A fresh crop of projects, mostly from a new generation of Turkish directors, will vie for prizes at the Antalya Film Festival’s industry forum, which is expanding in scope this year.
The forum, which runs Oct. 22-26, already has sections for local feature films, documentaries, and shorts in various stages. This year’s edition adds sections dedicated to projects seeking producers, a script-development strand, and one for pics shot in Antalya, in a stepped-up effort by the seaside Turkish resort city to become a cinematic hub.
Selected projects in various stages include “Butterflies,” a family drama with a twist by Tolga Karacelik, whose psychological thriller “Ivy” went to Sundance in 2015; “Crows,” a tale of spirituality and healing by Erol Mintas, who won top honors at the 2014 Sarajevo fest with “Song of My Mother”; and relationship drama “Little Things,” by Kivanc Sezer, who was in the Karlovy Vary competition last year with “My Father’s Wings.”
Other Antalya forum standouts are “Affection of The Heart,” a romancer set amid a Turkish tribe of nomadic musicians, helmed by Soner Caner, who co-directed 2016 Berlin standout “Rauf” (pictured), and “Brothers,” an honor killing drama by TV director Omur Atay who helmed a segment of portmanteau pic “Istanbul Tales,” which made a splash in Turkey and traveled internationally.
In a statement, Zeynep Atakan, the prominent producer who heads the fest’s industry side, underscored the “huge interest” in the newly funded platforms, which will award cash prizes, while the mayor of Antalya, Menderes Turel, who oversees the fest, said that the forum this year is “expanding the domain of the Turkish film industry.”
This year’s Antalya Film Festival is the event’s 54th edition.
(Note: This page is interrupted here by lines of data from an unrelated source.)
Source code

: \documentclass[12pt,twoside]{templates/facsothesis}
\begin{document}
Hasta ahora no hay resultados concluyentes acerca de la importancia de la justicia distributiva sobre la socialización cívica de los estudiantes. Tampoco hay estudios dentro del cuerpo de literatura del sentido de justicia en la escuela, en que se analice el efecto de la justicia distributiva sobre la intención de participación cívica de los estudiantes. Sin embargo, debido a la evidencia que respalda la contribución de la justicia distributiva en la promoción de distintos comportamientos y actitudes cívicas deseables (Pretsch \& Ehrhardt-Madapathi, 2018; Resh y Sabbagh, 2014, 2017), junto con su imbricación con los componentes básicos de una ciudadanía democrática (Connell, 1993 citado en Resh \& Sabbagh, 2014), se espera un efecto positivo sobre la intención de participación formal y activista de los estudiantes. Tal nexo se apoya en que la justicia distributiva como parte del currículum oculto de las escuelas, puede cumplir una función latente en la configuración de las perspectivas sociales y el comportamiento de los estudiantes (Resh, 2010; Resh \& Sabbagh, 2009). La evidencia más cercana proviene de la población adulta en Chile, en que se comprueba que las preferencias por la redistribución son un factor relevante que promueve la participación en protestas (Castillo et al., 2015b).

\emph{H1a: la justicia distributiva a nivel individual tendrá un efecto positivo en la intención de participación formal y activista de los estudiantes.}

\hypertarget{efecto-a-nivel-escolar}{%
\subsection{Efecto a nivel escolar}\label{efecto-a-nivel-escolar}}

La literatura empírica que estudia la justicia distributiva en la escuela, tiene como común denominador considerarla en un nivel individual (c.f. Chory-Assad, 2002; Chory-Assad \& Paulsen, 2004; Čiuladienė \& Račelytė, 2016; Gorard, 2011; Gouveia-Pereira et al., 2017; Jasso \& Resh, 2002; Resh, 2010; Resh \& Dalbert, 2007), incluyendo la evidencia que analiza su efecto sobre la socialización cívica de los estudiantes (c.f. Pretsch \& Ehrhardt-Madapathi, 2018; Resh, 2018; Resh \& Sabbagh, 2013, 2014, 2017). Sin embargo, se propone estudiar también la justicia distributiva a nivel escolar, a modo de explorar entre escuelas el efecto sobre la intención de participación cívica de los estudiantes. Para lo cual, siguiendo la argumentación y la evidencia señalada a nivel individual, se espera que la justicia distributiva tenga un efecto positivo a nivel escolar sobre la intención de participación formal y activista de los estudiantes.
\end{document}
Fest organizers have merged the Turkish and international competition sections, a move that has angered some local film-industry trade groups, which say the festival’s Turkish identity is being diluted. The lineup will be announced later this week.
Antalya’s new artistic director, British producer Mike Downey, said in a statement that the beefed-up industry forum was a “catalyst” for “early interaction” with international film executives. Titles supported by the forum in the past three years include “Rauf,” which shows the Turkish-Kurdish conflict from a child’s perspective; Ozcan Alper’s historical drama, “Memories of the Wind,” which tackles the taboo Armenian genocide issue and screened at Sundance; and documentary “Mr. Gay Syria,” which recently won the Sarajevo Film Festival’s Human Rights Award.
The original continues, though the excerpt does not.